L’anno dopo Video On Line venne acquisita da Telecom: le voci dicono che TI aveva un credito di più di venti miliardi di lire verso VOL che tanto non avrebbero mai visto, ma non ho mai avuto conferma del fatto. Ad ogni modo, nacque TIN , ancora senza il “.it” del logo attuale, e il povero Enzo Berti si trovò non si sa bene come sotto il giovane Granelli che era passato alla nuova azienda assieme agli altri asset.

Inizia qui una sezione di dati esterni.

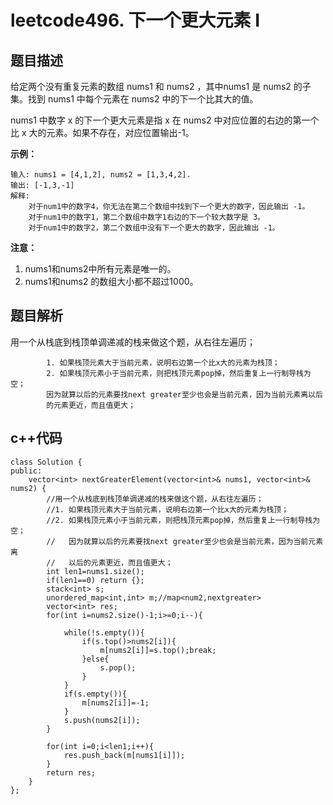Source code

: # leetcode496. 下一个更大元素 I



## 题目描述

给定两个没有重复元素的数组 nums1 和 nums2 ，其中nums1 是 nums2 的子集。找到 nums1 中每个元素在 nums2 中的下一个比其大的值。

nums1 中数字 x 的下一个更大元素是指 x 在 nums2 中对应位置的右边的第一个比 x 大的元素。如果不存在，对应位置输出-1。

**示例：**

```
输入: nums1 = [4,1,2], nums2 = [1,3,4,2].
输出: [-1,3,-1]
解释:
    对于num1中的数字4，你无法在第二个数组中找到下一个更大的数字，因此输出 -1。
    对于num1中的数字1，第二个数组中数字1右边的下一个较大数字是 3。
    对于num1中的数字2，第二个数组中没有下一个更大的数字，因此输出 -1。
```

**注意：**

1. nums1和nums2中所有元素是唯一的。
2. nums1和nums2 的数组大小都不超过1000。

## 题目解析

用一个从栈底到栈顶单调递减的栈来做这个题，从右往左遍历；
```
        1. 如果栈顶元素大于当前元素，说明右边第一个比x大的元素为栈顶；
        2. 如果栈顶元素小于当前元素，则把栈顶元素pop掉，然后重复上一行制导栈为空；
        因为就算以后的元素要找next greater至少也会是当前元素，因为当前元素离以后
        的元素更近，而且值更大；
```



## c++代码

```cplusplus
class Solution {
public:
    vector<int> nextGreaterElement(vector<int>& nums1, vector<int>& nums2) {
        //用一个从栈底到栈顶单调递减的栈来做这个题，从右往左遍历；
        //1. 如果栈顶元素大于当前元素，说明右边第一个比x大的元素为栈顶；
        //2. 如果栈顶元素小于当前元素，则把栈顶元素pop掉，然后重复上一行制导栈为空；
        //   因为就算以后的元素要找next greater至少也会是当前元素，因为当前元素离
        //   以后的元素更近，而且值更大；
        int len1=nums1.size();
        if(len1==0) return {};
        stack<int> s;
        unordered_map<int,int> m;//map<num2,nextgreater>
        vector<int> res;
        for(int i=nums2.size()-1;i>=0;i--){
            
            while(!s.empty()){
                if(s.top()>nums2[i]){
                    m[nums2[i]]=s.top();break;
                }else{
                    s.pop();
                }
            }
            if(s.empty()){
                m[nums2[i]]=-1;
            }
            s.push(nums2[i]);  
        }
        
        for(int i=0;i<len1;i++){
            res.push_back(m[nums1[i]]);
        }
        return res;
    }
};
```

Passa ancora qualche anno, e il ragionier Colaninno decide che Cselt così com’è non va bene, e occorre una sferzata di novità. Sfatiamo un mito: l’autonomia di Cselt c’è stata più o meno fino al 1990, quando i due terzi del suo bilancio era destinato alla ricerca. In meno di dieci anni, la situazione si era invertita: i due terzi del bilancio erano su progetti a breve termine, il resto tra spese generali e progetti a lungo termine. Comunque viene fatta questa nuova società, che mette insieme i laboratori di ricerca torinesi e il Venture Capital, dove era a capo… il giovane Granelli, che diventa immediatamente l’amministratore delegato di Telecom Italia Lab: millequattrocento persone, di cui 1100 nella vecchia CSELT, ma con tutti i centri di potere a Roma. Come si presenta il nostro? Invia a tutti i dipendenti dell’azienda, tranne ai cattivoni che stavano licenziandosi, una lettera dove il “collega Andrea” (è lui che si definisce così) spiega che dobbiamo fare squadra, e ci omaggia di un segno tangibile di questo fare squadra. Un orologio con il logo tilab, costo unitario cinquemilalire – l’avevamo trovato in un catalogo di gadget.
Vogliamo parlare dell’incubatore? Io in quegli anni ero rappresentante sindacale, quindi mi erano state date le 113 pagine di slide dove veniva spiegato abbastanza in dettaglio cosa doveva diventare Tilab. Le ho lette, e ho deciso di andarmene via. Il vecchio Cselt non esisteva più, passi: ma quello che doveva esserci al suo posto era un sistema per fare soldi, non per fare ricerca e sviluppo. Non so quanto di questo fosse una visione del giovane Granelli, ma penso abbastanza, visto il suo attaccamento alla new economy. Inutile dire che la scelta di tempo ha aiutato il fallimento della storia, il ridimensionamento di Tilab e il suo assorbimento in Telecom – anche perché altrimenti penso avrebbe dovuto portare i libri in tribunale: il contributo a fondo perduto del gruppo Telecom era stato eliminato perché tanto i soldi sarebbero stati fatti con l’incubatore… Ah, Granelli non ha mai incontrato i sindacati mentre io ero in Tilab. Eravamo troppo old economy, immagino.
L’unica parte dell’articolo su cui concordo è che Telecom non è affatto interessata nell’innovazione. Purtroppo non è una cosa di oggi; è un misto tra la globalizzazione e la concorrenza, che fanno concentrare gli sviluppi in pochi posti e fanno ritenere non solo la ricerca ma anche lo sviluppo a più di un anno nel futuro soldi buttati.